2.3.3. Knowledge Fusion Module
Upon completion of the knowledge extraction process, a substantial amount of knowledge may be susceptible to duplication and redundancy issues, resulting in redundant and bewildering information. Knowledge fusion enables the identification and elimination of duplicate and redundant knowledge, thereby reducing information redundancy and enhancing information utilization efficiency. This facilitates more effective knowledge management and utilization, mitigating wastage of resources and repetition of labor. There are five commonly employed fusion methods:
String matching: String matching methods involve comparing the similarity between entity names or identifiers to facilitate matching and merging.

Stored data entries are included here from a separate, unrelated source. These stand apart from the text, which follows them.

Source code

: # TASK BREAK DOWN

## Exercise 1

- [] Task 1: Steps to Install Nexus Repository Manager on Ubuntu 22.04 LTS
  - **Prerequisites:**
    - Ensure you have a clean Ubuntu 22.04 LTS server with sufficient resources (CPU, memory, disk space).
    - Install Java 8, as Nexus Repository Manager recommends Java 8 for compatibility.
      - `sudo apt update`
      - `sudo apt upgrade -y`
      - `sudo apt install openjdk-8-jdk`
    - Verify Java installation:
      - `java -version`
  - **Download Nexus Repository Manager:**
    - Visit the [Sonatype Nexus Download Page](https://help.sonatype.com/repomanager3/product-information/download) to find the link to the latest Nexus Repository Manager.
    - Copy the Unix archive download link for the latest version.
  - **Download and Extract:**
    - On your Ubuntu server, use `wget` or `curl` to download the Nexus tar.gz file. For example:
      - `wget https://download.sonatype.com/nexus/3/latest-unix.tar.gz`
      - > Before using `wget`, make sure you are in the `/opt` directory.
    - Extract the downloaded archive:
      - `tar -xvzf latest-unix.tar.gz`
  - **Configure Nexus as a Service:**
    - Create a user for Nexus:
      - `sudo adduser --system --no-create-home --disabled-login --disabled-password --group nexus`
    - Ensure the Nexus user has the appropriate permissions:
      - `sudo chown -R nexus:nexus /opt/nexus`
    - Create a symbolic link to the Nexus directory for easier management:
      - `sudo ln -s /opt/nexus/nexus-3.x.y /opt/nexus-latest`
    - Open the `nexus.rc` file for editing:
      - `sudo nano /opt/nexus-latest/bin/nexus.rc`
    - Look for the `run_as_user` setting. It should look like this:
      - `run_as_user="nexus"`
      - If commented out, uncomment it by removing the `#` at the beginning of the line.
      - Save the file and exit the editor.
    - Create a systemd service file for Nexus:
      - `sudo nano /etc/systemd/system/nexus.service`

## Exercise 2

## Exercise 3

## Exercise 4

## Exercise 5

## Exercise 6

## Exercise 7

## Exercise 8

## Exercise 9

For instance, algorithms like edit distance and Jaccard similarity can be employed to calculate the similarity between entity names, and a predetermined threshold can be set to determine whether they belong to the same entity. It is suitable for situations that require exact or fuzzy matching, such as recognizing and linking named entities, terminology matching, and information extraction. Although string matching algorithms are intuitive and effective, they may face efficiency issues in complex and large-scale scenarios. They are unable to handle semantic and contextual information, which can lead to poor performance when long strings are involved or when the match similarity is low.

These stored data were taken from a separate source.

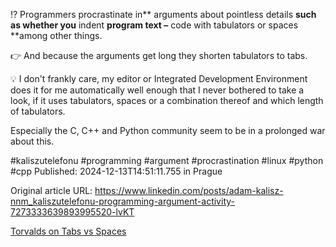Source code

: ⁉️ Programmers procrastinate in** arguments about pointless details **such as whether you** indent **program text –** code with tabulators or spaces **among other things.


👉 And because the arguments get long they shorten tabulators to tabs.


💡 I don't frankly care, my editor or Integrated Development Environment does it for me automatically well enough that I never bothered to take a look, if it uses tabulators, spaces or a combination thereof and which length of tabulators.


Especially the C, C++ and Python community seem to be in a prolonged war about this.


#kaliszutelefonu #programming #argument #procrastination #linux #python #cpp
Published: 2024-12-13T14:51:11.755 in Prague

Original article URL: https://www.linkedin.com/posts/adam-kalisz-nnm_kaliszutelefonu-programming-argument-activity-7273333639893995520-lvKT

[Torvalds on Tabs vs Spaces](./media/torvalds-tabs-vs-spaces-arstechnica.png)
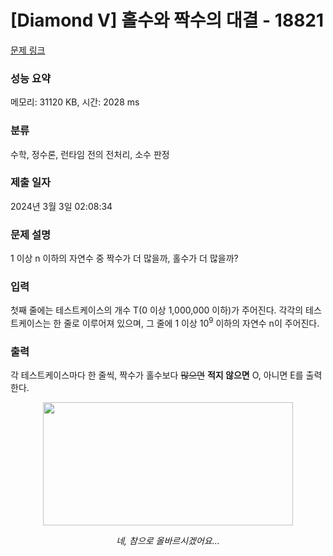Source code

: # [Diamond V] 홀수와 짝수의 대결 - 18821 

[문제 링크](https://www.acmicpc.net/problem/18821) 

### 성능 요약

메모리: 31120 KB, 시간: 2028 ms

### 분류

수학, 정수론, 런타임 전의 전처리, 소수 판정

### 제출 일자

2024년 3월 3일 02:08:34

### 문제 설명

<p>1 이상 n 이하의 자연수 중 짝수가 더 많을까, 홀수가 더 많을까?</p>

### 입력 

 <p>첫째 줄에는 테스트케이스의 개수 T(0 이상 1,000,000 이하)가 주어진다. 각각의 테스트케이스는 한 줄로 이루어져 있으며, 그 줄에 1 이상 10<sup>9</sup> 이하의 자연수 n이 주어진다.</p>

### 출력 

 <p>각 테스트케이스마다 한 줄씩, 짝수가 홀수보다 <s>많으면</s> <strong>적지 않으면</strong> O, 아니면 E를 출력한다.</p>

<p style="text-align: center;"><img alt="" src="https://upload.acmicpc.net/22e23701-eff7-434c-8fed-d793313b0e6f/" style="width: 400px; height: 197px;"></p>

<p style="text-align: center;"><em>네, 참으로 올바르시겠어요...</em></p>

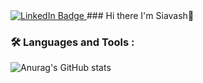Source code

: <a href="https://www.linkedin.com/in/siavash-khani-297541210">
  <img src="https://img.shields.io/badge/LinkedIn-blue?style=for-the-badge&logo=linkedin&logoColor=white" alt="LinkedIn Badge"/>
 </a>
### Hi there I'm Siavash👋

### :hammer_and_wrench: Languages and Tools :

![Anurag's GitHub stats](https://github-readme-stats.vercel.app/api?username=siavashsk&theme=dark&show_icons=true)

Feature vector matching: Feature vector matching methods represent entities as feature vectors and assess the similarity between them. These feature vectors can encompass entity attributes, relationships, contextual information, and other relevant features. Typically, approaches like the bag-of-words model, TF-IDF, and Word2Vec are utilized to generate feature vectors, and similarity measurement techniques such as cosine similarity are used to compare the vectors. By establishing a similarity threshold, it becomes possible to ascertain whether the entities belong to the same category. Feature vector matching is commonly used in knowledge fusion tasks based on feature and similarity measurement. This method is applicable to various fusion scenarios, such as entity alignment, relation extraction, and link prediction in knowledge graphs. This method has flexibility and scalability, and can adapt to different types of features and similarity measurements. However, it is sensitive to the selection of features and similarity calculation methods, and needs to be fine-tuned according to specific tasks.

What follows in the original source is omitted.